Your goal
Copy each line below that contains "mendengarkan".

Records from a dataset
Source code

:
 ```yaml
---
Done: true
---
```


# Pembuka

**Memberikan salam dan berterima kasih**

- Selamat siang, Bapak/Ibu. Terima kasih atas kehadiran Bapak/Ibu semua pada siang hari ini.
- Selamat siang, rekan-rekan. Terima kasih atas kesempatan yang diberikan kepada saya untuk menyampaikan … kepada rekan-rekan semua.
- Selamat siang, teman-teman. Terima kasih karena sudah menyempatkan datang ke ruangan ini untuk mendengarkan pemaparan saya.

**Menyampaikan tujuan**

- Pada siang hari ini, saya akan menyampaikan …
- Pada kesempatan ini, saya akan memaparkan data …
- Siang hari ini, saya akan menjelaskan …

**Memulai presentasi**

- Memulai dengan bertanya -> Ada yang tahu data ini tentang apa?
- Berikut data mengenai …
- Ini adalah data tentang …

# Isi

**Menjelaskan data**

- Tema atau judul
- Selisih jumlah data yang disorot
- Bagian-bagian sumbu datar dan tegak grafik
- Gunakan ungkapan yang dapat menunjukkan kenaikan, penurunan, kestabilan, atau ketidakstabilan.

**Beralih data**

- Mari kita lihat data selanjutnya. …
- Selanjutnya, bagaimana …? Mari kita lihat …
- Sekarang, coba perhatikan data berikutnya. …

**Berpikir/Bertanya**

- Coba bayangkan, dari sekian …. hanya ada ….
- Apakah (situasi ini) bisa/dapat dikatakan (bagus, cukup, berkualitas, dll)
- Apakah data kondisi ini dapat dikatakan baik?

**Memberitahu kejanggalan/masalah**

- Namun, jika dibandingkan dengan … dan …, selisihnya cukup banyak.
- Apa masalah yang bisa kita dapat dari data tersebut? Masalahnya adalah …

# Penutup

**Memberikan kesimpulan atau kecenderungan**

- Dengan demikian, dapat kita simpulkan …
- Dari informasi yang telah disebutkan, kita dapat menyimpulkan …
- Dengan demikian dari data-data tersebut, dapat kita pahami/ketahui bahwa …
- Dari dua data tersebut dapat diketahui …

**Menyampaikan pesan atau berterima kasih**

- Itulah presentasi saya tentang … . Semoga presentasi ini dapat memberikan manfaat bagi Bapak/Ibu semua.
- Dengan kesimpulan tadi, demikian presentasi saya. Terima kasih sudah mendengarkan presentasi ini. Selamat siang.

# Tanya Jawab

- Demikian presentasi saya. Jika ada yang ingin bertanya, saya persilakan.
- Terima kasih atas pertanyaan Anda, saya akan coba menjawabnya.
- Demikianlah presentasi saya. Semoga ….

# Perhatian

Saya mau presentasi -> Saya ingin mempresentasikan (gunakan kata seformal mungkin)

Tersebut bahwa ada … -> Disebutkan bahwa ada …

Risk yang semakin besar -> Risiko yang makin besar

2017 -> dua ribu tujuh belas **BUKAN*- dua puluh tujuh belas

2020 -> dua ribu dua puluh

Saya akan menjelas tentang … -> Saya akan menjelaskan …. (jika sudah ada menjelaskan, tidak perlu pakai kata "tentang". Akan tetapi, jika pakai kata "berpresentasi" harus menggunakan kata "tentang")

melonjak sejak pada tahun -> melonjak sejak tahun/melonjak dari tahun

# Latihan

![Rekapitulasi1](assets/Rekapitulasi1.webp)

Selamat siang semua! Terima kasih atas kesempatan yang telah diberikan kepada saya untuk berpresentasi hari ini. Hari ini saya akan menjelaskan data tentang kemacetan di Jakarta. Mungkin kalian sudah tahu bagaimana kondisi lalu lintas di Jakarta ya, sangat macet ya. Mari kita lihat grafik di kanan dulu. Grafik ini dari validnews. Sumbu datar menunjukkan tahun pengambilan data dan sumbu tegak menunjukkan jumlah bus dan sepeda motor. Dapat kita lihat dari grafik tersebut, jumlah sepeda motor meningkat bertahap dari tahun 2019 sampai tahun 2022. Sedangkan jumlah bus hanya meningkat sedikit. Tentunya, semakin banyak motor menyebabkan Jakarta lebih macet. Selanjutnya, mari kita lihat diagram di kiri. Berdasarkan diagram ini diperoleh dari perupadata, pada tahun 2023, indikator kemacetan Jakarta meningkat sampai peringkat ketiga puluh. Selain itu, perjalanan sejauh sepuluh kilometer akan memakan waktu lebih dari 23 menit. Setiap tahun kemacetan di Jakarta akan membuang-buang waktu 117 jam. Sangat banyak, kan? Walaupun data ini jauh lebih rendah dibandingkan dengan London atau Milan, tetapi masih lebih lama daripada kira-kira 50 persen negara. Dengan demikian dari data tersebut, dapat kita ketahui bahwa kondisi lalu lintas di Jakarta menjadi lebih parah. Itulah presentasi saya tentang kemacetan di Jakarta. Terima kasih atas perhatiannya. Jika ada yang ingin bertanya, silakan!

Solution to this exercise
- Selamat siang, teman-teman. Terima kasih karena sudah menyempatkan datang ke ruangan ini untuk mendengarkan pemaparan saya.
- Dengan kesimpulan tadi, demikian presentasi saya. Terima kasih sudah mendengarkan presentasi ini. Selamat siang.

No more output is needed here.